On Time Magazine, Lev Grossman posts a hilarious essay about the art of reading and walking at the same time. He discusses the ins and outs of wandering around with your nose tucked in a book, and how you do it most efficiently:
My first move is to clamp the book under one arm, inside-out, at my current page, like a running-back with a football, so I can whip it out at a moment’s notice.
Then I pick my spots. Short bursts is the approach. You look for a stretch of open sidewalk, maybe a half a block, you hastily memorize the major obstacles, and then you glance down at the book. You’re speed-reading here—you don’t so much run your eye over the page as grab the next few sentences all at once. Then the book goes back under the arm. You look up again and digest the words as you walk. You check your location and bearing, like a submarine, and you prepare to dive again.
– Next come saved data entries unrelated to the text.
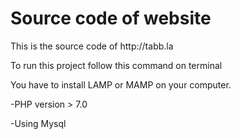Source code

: <h1>Source code of website</h1>
<p>This is the source code of http://tabb.la</p>

<p>To run this project follow this command on terminal</p>
<p>You have to install LAMP or MAMP on your computer.</p>
<p>-PHP version > 7.0</p>
<p>-Using Mysql</p>
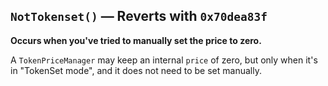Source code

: ## `NotTokenset()` — Reverts with `0x70dea83f`
**Occurs when you've tried to manually set the price to zero.**

A `TokenPriceManager` may keep an internal `price` of zero, but only when it's in "TokenSet
mode", and it does not need to be set manually.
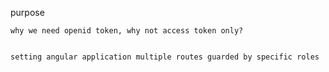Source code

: purpose

    why we need openid token, why not access token only?


    setting angular application multiple routes guarded by specific roles
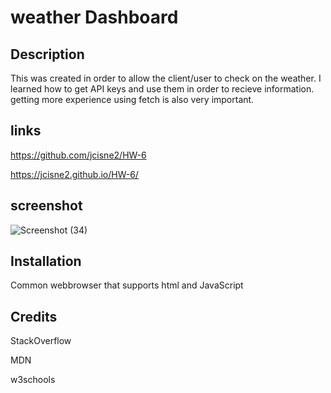 # weather Dashboard 

## Description
This was created in order to allow the client/user to check on the weather. 
I learned how to get API keys and use them in order to recieve information. 
getting more experience using fetch is also very important.

## links

https://github.com/jcisne2/HW-6

https://jcisne2.github.io/HW-6/

## screenshot
![Screenshot (34)](https://user-images.githubusercontent.com/108189023/184805411-6347b3fc-7652-4f76-b0ab-9646886bce64.png)

## Installation
Common webbrowser that supports html and JavaScript


## Credits
StackOverflow

MDN

w3schools
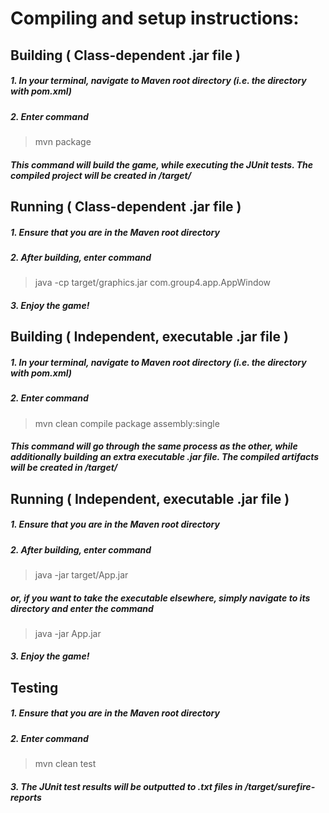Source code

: # Compiling and setup instructions:
## Building ( Class-dependent .jar file )
##### 1. In your terminal, navigate to Maven root directory (i.e. the directory with pom.xml)
##### 2. Enter command
> mvn package
##### This command will build the game, while executing the JUnit tests. The compiled project will be created in /target/
## Running ( Class-dependent .jar file )
##### 1. Ensure that you are in the Maven root directory
##### 2. After building, enter command
> java -cp target/graphics.jar com.group4.app.AppWindow
##### 3. Enjoy the game!
## Building ( Independent, executable .jar file )
##### 1. In your terminal, navigate to Maven root directory (i.e. the directory with pom.xml)
##### 2. Enter command
> mvn clean compile package assembly:single
##### This command will go through the same process as the other, while additionally building an extra executable .jar file. The compiled artifacts will be created in /target/
## Running ( Independent, executable .jar file )
##### 1. Ensure that you are in the Maven root directory
##### 2. After building, enter command
> java -jar target/App.jar
##### or, if you want to take the executable elsewhere, simply navigate to its directory and enter the command
> java -jar App.jar
##### 3. Enjoy the game!
## Testing
##### 1. Ensure that you are in the Maven root directory
##### 2. Enter command
> mvn clean test
##### 3. The JUnit test results will be outputted to .txt files in /target/surefire-reports

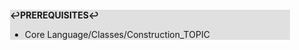 <div style="margin:2em; background-color: #e0e0e0;">

<strong>↩PREREQUISITES↩</strong>

 * Core Language/Classes/Construction_TOPIC

</div>

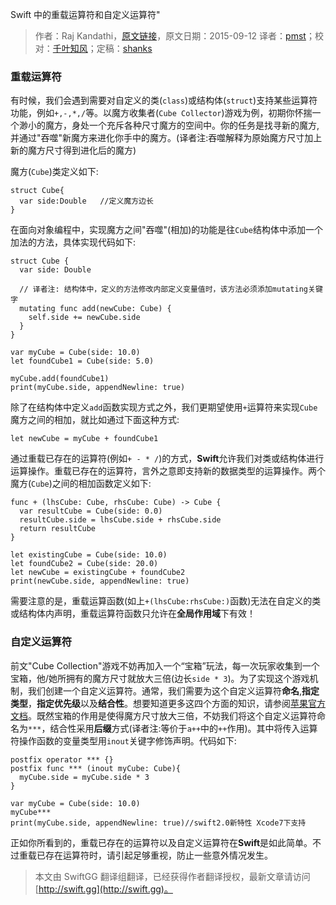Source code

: Swift 中的重载运算符和自定义运算符"

> 作者：Raj Kandathi，[原文链接](http://rajkandathi.com/operator-overloading-custom-operators-in-swift/)，原文日期：2015-09-12
> 译者：[pmst](http://www.jianshu.com/users/596f2ba91ce9/latest_articles)；校对：[千叶知风](http://weibo.com/xiaoxxiao)；定稿：[shanks](http://codebuild.me/)
  







  

### 重载运算符

有时候，我们会遇到需要对自定义的类(`class`)或结构体(`struct`)支持某些运算符功能，例如`+,-,*,/`等。以魔方收集者(`Cube Collector`)游戏为例，初期你怀揣一个渺小的魔方，身处一个充斥各种尺寸魔方的空间中。你的任务是找寻新的魔方,并通过"吞噬"新魔方来进化你手中的魔方。(译者注:吞噬解释为原始魔方尺寸加上新的魔方尺寸得到进化后的魔方)


魔方(`Cube`)类定义如下:

    
    struct Cube{
      var side:Double	//定义魔方边长
    }

在面向对象编程中，实现魔方之间"吞噬"(相加)的功能是往`Cube`结构体中添加一个加法的方法，具体实现代码如下:      

    
    struct Cube {
      var side: Double
       	
      // 译者注: 结构体中，定义的方法修改内部定义变量值时，该方法必须添加mutating关键字
      mutating func add(newCube: Cube) {
        self.side += newCube.side
      }
    }
    
    var myCube = Cube(side: 10.0)		
    let foundCube1 = Cube(side: 5.0)
    
    myCube.add(foundCube1)
    print(myCube.side, appendNewline: true)

除了在结构体中定义`add`函数实现方式之外，我们更期望使用`+`运算符来实现`Cube`魔方之间的相加，就比如通过下面这种方式:

    
    let newCube = myCube + foundCube1

通过重载已存在的运算符(例如`+ - * /`)的方式，**Swift**允许我们对类或结构体进行运算操作。重载已存在的运算符，言外之意即支持新的数据类型的运算操作。两个魔方(`Cube`)之间的相加函数定义如下: 

    
    func + (lhsCube: Cube, rhsCube: Cube) -> Cube {
      var resultCube = Cube(side: 0.0)
      resultCube.side = lhsCube.side + rhsCube.side
      return resultCube
    }
    
    let existingCube = Cube(side: 10.0)
    let foundCube2 = Cube(side: 20.0)
    let newCube = existingCube + foundCube2
    print(newCube.side, appendNewline: true)

需要注意的是，重载运算函数(如上`+(lhsCube:rhsCube:)`函数)无法在自定义的类或结构体内声明，重载运算符函数只允许在**全局作用域**下有效！

### 自定义运算符

前文"Cube Collection"游戏不妨再加入一个“宝箱”玩法，每一次玩家收集到一个宝箱，他/她所拥有的魔方尺寸就放大三倍(边长`side * 3`)。为了实现这个游戏机制，我们创建一个自定义运算符。通常，我们需要为这个自定义运算符**命名**,**指定类型**，**指定优先级**以及**结合性**。想要知道更多这四个方面的知识，请参阅[苹果官方文档](http://wiki.jikexueyuan.com/project/swift/chapter2/25_Advanced_Operators.html)。既然宝箱的作用是使得魔方尺寸放大三倍，不妨我们将这个自定义运算符命名为`***`，结合性采用**后缀**方式(译者注:等价于`a++`中的`++`作用)。其中将传入运算符操作函数的变量类型用`inout`关键字修饰声明。代码如下:      

    
    postfix operator *** {}
    postfix func *** (inout myCube: Cube){
      myCube.side = myCube.side * 3
    }
    
    var myCube = Cube(side: 10.0)
    myCube***
    print(myCube.side, appendNewline: true)//swift2.0新特性 Xcode7下支持

正如你所看到的，重载已存在的运算符以及自定义运算符在**Swift**是如此简单。不过重载已存在运算符时，请引起足够重视，防止一些意外情况发生。
> 本文由 SwiftGG 翻译组翻译，已经获得作者翻译授权，最新文章请访问 [http://swift.gg](http://swift.gg)。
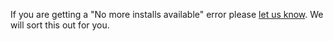 If you are getting a "No more installs available" error please [let us know](https://www.trainyourears.com/contact/). We will sort this out for you.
Strangers look at you a bit funny, but come on—they’re strangers. Not like the characters you’re reading about. Sure, they may be fictional, but they’re not strangers. They matter.
Oh, I have so been there. Sometimes I’ve even chewed gum at the same time!
But I’m a little surprised that he gets through the entire article without ever once mentioning e-readers or smartphones. I mean, it’s so much simpler reading and walking with my iPod Touch. For one thing it doesn’t take up as much space as a book so I can look around it more easily. And thanks to my FlyGrip, I can hold and operate it efficiently with one hand and no fear of dropping it.
And there’s the app for the iPhone that goes even further than that, superimposing the words over an augmented reality view through the camera. Reading and walking at the same time has never been so easy! (Not necessarily all that much safer, though.)